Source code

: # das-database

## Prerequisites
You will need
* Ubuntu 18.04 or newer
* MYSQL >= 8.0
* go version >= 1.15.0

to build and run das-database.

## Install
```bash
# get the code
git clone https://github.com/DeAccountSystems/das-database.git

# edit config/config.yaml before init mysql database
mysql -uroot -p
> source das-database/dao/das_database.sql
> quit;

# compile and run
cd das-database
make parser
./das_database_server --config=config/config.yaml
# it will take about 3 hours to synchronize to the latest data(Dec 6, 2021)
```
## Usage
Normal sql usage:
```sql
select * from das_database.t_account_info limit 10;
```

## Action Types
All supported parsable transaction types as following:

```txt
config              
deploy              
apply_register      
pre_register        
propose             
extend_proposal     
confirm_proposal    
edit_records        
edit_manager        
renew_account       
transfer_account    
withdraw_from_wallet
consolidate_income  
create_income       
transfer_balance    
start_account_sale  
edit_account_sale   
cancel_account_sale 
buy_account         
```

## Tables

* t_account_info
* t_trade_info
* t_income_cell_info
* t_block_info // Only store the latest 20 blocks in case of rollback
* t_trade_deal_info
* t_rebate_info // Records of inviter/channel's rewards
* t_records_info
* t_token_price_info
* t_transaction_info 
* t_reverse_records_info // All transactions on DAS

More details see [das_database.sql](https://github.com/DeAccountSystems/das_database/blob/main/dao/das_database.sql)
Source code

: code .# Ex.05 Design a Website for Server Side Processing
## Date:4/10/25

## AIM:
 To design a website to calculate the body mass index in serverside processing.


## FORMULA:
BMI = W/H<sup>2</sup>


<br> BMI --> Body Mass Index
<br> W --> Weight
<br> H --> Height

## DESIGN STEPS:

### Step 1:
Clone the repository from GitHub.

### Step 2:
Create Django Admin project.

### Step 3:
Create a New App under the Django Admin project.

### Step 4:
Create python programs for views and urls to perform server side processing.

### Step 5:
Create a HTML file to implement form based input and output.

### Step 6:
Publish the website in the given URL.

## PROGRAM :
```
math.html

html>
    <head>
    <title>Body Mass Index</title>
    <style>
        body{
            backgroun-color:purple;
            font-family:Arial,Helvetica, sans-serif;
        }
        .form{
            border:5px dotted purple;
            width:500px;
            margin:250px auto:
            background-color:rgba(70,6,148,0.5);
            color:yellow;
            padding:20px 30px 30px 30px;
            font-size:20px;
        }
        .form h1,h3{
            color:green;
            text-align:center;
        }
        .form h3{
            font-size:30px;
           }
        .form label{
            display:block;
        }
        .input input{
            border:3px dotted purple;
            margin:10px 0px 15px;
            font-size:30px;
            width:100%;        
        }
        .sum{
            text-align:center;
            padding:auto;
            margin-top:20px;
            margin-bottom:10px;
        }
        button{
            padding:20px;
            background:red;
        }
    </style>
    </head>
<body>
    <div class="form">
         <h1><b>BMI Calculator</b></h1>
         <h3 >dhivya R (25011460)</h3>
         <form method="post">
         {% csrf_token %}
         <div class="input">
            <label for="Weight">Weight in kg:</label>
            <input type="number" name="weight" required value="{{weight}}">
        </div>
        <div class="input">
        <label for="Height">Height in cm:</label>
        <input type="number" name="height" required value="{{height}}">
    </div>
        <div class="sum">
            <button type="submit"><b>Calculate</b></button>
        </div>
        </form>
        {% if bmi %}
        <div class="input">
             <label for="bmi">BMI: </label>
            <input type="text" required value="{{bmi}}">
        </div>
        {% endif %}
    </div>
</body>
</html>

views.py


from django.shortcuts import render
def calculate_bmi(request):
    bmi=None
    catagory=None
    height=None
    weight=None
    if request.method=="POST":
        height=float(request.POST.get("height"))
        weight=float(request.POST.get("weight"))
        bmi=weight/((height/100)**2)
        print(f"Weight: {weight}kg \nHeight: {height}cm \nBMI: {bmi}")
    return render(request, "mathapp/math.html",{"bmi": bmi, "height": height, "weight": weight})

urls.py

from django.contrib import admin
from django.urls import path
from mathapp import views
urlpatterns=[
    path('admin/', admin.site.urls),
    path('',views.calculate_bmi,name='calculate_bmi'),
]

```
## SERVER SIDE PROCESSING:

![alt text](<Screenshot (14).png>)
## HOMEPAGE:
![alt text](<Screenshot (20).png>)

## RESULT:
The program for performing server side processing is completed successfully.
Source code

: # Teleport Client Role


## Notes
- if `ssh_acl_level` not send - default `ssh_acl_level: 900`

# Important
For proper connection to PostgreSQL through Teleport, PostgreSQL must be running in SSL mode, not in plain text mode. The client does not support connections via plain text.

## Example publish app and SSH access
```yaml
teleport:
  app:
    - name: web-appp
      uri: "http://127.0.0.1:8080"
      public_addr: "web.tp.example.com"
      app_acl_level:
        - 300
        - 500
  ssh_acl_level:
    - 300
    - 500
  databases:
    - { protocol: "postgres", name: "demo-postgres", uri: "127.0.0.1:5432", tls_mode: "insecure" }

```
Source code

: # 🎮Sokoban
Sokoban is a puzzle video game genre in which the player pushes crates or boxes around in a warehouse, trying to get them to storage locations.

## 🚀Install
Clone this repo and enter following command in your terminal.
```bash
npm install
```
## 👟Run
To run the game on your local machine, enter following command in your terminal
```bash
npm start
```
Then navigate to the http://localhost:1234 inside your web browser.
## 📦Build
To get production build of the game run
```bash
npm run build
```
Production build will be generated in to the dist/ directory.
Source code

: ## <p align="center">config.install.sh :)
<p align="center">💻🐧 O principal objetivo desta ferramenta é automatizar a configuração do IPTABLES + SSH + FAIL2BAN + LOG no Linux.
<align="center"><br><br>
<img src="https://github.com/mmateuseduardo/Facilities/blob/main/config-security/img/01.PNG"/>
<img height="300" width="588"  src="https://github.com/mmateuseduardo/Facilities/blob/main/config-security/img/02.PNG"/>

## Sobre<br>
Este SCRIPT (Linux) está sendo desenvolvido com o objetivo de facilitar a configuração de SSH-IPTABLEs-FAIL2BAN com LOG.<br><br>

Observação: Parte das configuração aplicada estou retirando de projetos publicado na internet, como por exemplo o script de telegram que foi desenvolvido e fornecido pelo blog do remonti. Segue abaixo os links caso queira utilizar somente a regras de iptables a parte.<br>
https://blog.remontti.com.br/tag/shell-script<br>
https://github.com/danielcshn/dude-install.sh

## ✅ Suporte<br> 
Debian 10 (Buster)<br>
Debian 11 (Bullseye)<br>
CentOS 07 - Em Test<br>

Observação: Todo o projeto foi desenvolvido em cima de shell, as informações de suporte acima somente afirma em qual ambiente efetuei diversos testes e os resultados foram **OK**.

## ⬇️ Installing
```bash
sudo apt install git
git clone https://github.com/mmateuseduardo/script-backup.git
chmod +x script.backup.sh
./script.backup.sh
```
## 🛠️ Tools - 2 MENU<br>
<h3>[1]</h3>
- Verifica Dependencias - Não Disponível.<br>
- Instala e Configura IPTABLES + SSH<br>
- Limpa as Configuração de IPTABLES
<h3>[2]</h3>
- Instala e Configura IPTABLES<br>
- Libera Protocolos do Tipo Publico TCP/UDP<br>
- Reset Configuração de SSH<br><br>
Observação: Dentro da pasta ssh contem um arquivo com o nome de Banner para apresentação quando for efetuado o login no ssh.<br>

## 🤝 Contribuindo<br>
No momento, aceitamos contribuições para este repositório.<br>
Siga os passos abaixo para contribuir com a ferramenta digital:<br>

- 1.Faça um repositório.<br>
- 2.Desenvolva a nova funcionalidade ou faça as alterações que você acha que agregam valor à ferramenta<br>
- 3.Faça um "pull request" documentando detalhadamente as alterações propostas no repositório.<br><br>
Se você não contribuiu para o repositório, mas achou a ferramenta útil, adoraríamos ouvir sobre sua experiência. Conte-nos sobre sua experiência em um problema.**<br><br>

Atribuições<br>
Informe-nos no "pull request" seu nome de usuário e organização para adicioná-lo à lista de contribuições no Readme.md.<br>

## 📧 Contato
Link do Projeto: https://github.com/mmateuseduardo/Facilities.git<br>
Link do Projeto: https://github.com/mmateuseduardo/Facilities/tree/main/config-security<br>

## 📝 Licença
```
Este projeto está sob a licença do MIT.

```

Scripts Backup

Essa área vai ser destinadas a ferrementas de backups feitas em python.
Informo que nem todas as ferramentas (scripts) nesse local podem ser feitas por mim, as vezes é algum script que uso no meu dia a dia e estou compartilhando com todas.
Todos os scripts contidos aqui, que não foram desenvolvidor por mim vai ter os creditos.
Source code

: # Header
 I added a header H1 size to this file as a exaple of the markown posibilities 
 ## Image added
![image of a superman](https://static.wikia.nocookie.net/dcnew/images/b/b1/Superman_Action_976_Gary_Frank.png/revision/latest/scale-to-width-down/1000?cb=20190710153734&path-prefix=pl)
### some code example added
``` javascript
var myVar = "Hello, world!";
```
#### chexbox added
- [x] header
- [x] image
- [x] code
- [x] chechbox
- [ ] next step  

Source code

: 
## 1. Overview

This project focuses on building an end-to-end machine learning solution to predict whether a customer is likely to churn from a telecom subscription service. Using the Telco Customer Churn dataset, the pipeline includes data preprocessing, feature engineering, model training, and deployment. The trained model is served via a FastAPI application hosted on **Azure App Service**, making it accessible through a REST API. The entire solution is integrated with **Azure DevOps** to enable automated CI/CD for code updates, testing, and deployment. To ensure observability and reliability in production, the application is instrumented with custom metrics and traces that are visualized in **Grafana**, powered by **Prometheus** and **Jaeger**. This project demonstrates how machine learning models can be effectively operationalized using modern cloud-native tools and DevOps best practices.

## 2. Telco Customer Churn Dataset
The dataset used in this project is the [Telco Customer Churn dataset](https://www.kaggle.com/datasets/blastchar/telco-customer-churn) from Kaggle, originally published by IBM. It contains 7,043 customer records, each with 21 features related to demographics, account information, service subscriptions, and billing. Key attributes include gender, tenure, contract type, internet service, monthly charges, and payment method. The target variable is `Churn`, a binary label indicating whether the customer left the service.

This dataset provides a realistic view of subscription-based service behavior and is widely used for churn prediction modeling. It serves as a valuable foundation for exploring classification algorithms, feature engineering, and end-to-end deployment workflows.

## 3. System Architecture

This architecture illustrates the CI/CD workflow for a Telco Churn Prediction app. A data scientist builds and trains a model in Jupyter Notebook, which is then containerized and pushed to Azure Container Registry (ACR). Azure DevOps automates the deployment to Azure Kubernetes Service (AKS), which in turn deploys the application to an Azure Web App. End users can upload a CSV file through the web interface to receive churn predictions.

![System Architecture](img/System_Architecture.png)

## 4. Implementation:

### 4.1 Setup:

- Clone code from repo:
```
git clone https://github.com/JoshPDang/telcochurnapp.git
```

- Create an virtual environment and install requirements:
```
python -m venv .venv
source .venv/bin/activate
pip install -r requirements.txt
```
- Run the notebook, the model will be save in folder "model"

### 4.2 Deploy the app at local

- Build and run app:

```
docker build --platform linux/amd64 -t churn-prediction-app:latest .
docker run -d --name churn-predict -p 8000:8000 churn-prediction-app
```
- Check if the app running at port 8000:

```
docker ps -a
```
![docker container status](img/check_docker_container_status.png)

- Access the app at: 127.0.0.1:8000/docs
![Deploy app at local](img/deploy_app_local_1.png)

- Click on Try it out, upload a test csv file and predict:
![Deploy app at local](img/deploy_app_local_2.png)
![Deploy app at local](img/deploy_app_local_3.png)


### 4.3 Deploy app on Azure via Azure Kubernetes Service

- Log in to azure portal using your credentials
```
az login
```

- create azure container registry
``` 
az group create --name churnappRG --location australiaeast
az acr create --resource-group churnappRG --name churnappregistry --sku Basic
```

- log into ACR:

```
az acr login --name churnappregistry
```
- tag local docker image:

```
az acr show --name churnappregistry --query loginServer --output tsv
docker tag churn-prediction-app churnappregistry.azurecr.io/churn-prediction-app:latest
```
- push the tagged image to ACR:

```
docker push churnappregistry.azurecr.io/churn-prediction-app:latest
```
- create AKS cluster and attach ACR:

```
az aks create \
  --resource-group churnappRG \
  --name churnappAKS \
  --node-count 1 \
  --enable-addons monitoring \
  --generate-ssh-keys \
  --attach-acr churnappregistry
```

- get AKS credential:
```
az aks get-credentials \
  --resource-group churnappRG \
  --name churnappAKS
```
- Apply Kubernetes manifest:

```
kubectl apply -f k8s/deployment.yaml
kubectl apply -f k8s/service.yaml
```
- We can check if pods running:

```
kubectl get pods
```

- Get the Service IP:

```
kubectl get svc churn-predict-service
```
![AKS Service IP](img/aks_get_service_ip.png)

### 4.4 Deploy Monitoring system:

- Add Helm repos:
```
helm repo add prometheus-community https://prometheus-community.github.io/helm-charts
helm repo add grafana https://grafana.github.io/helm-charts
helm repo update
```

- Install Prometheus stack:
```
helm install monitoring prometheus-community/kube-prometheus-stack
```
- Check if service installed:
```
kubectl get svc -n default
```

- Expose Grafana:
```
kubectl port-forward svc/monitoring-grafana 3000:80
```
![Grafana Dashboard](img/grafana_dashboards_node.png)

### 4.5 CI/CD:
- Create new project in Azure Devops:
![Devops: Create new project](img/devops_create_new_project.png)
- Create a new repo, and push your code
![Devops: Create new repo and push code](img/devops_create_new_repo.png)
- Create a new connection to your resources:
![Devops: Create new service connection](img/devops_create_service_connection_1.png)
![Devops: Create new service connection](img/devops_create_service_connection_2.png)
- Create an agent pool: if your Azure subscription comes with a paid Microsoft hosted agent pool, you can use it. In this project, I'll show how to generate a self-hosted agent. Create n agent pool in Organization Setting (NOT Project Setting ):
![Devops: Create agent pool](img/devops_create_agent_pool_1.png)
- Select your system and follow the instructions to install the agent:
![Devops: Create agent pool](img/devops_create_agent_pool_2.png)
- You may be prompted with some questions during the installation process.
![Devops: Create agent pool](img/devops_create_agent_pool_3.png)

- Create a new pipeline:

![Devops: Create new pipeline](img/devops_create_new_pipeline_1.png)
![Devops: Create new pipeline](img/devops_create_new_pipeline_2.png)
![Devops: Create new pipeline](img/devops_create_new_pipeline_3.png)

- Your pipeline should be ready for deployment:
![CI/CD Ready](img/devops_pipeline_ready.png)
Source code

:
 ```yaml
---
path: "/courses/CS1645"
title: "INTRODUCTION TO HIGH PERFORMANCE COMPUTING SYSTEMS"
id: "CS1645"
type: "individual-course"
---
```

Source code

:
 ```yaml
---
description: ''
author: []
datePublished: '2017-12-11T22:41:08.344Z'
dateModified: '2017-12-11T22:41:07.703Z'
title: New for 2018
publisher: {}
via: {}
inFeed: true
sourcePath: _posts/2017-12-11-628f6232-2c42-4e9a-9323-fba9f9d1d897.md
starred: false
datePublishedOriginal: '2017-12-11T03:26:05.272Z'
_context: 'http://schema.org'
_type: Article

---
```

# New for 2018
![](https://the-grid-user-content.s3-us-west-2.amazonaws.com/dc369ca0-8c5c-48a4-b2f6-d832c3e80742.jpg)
○ ○ ○ ○
- [Exercise objective]: Return all lines from the material that contain "size".

- [Response area]:
            font-size:20px;
            font-size:30px;
            font-size:30px;
 I added a header H1 size to this file as a exaple of the markown posibilities 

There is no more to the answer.